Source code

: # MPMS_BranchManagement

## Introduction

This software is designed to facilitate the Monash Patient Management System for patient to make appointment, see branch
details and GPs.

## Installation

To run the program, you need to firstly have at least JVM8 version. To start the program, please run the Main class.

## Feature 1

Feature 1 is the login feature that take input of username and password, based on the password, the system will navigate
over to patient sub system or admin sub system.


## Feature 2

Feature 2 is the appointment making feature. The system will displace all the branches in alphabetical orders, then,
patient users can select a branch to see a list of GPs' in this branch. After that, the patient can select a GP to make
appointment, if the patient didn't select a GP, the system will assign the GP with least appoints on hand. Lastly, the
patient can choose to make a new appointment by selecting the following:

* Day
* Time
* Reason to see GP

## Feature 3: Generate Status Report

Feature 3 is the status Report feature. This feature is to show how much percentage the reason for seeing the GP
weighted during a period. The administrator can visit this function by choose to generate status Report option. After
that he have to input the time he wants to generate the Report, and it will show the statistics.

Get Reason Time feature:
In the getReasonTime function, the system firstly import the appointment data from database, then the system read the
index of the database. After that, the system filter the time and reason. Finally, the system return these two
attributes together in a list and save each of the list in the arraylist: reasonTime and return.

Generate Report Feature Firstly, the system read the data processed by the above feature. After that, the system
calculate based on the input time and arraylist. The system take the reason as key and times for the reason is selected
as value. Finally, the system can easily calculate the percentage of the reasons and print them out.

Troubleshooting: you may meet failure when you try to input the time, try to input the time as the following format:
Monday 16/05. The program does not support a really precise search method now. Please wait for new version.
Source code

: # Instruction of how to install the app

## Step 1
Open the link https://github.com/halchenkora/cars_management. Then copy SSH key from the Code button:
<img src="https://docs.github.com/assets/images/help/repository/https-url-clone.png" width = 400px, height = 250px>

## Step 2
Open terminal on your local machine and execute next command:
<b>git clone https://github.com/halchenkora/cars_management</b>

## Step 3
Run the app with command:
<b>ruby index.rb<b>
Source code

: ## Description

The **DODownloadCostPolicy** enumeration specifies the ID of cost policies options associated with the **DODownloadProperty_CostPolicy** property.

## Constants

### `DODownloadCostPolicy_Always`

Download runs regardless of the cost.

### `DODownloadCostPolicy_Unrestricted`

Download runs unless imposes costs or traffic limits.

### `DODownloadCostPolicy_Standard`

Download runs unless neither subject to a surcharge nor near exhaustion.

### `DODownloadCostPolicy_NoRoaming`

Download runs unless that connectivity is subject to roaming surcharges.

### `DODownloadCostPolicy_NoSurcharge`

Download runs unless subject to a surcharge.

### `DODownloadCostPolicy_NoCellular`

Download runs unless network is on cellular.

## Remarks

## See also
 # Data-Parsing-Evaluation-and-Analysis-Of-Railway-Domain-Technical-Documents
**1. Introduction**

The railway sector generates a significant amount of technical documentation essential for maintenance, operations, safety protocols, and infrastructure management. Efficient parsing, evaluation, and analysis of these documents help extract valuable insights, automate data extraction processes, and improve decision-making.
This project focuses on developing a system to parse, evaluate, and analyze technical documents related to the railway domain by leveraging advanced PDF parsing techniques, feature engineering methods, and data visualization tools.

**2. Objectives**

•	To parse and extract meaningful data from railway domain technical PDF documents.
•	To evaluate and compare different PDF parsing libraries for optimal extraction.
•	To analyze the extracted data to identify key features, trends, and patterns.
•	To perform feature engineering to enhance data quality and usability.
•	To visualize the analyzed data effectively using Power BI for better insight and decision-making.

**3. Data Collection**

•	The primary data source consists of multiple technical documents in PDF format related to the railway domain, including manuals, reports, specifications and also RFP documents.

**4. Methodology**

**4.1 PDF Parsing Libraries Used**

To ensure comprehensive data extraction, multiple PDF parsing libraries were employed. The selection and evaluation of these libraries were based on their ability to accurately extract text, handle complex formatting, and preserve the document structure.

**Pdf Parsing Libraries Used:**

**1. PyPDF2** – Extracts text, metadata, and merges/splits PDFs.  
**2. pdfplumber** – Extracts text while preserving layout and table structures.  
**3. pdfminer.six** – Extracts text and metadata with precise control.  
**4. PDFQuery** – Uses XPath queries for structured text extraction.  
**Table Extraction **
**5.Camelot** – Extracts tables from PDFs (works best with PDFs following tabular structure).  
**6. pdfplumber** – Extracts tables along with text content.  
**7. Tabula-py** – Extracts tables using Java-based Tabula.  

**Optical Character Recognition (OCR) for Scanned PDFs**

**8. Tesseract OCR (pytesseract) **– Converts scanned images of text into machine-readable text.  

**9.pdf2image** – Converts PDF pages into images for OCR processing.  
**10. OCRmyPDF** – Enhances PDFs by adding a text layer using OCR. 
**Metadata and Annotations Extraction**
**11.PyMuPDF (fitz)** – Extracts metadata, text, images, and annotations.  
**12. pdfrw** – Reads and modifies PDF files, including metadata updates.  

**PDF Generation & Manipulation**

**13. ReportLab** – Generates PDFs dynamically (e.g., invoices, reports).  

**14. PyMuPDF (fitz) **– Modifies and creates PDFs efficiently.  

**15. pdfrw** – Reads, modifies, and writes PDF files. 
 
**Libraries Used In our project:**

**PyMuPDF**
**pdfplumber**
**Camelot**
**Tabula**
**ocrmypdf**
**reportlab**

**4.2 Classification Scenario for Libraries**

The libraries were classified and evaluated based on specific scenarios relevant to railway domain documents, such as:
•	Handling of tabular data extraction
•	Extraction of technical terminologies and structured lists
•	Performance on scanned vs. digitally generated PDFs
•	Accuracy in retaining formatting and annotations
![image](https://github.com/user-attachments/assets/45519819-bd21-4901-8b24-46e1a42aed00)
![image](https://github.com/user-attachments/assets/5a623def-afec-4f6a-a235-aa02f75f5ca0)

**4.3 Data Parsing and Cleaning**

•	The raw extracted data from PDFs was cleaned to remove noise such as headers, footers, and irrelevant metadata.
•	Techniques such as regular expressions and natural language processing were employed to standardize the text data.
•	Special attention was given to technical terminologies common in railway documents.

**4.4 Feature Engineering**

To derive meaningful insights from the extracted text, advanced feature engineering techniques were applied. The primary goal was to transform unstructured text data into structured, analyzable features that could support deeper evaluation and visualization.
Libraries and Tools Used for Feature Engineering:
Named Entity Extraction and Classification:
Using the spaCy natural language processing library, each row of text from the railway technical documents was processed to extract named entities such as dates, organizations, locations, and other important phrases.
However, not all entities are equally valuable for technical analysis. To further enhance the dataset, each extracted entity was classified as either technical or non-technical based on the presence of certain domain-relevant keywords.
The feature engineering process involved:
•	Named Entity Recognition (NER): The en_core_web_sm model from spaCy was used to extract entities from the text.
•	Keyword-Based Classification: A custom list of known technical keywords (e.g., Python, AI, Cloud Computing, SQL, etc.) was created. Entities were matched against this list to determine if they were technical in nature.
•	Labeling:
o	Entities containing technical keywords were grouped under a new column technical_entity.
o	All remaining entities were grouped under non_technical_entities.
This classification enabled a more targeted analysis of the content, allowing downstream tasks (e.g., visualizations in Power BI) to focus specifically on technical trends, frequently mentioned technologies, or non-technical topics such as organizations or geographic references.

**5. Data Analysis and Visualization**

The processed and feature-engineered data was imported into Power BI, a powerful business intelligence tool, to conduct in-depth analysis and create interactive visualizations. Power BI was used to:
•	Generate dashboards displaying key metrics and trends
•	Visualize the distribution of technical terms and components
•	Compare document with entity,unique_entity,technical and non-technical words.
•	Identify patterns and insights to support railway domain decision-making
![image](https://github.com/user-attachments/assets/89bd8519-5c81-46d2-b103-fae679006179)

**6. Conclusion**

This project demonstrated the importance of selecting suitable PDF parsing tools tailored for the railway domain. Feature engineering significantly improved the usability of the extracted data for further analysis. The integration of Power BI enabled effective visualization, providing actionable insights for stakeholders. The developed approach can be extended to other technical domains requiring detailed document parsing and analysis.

+++++

> **Prompt**: Your task is to restate, word for word, only those lines above that fall between the line holding "Download runs unless that" and the line holding "The railway sector", inclusive.

> **The answer**:
Download runs unless that connectivity is subject to roaming surcharges.

### `DODownloadCostPolicy_NoSurcharge`

Download runs unless subject to a surcharge.

### `DODownloadCostPolicy_NoCellular`

Download runs unless network is on cellular.

## Remarks

## See also
 # Data-Parsing-Evaluation-and-Analysis-Of-Railway-Domain-Technical-Documents
**1. Introduction**

The railway sector generates a significant amount of technical documentation essential for maintenance, operations, safety protocols, and infrastructure management. Efficient parsing, evaluation, and analysis of these documents help extract valuable insights, automate data extraction processes, and improve decision-making.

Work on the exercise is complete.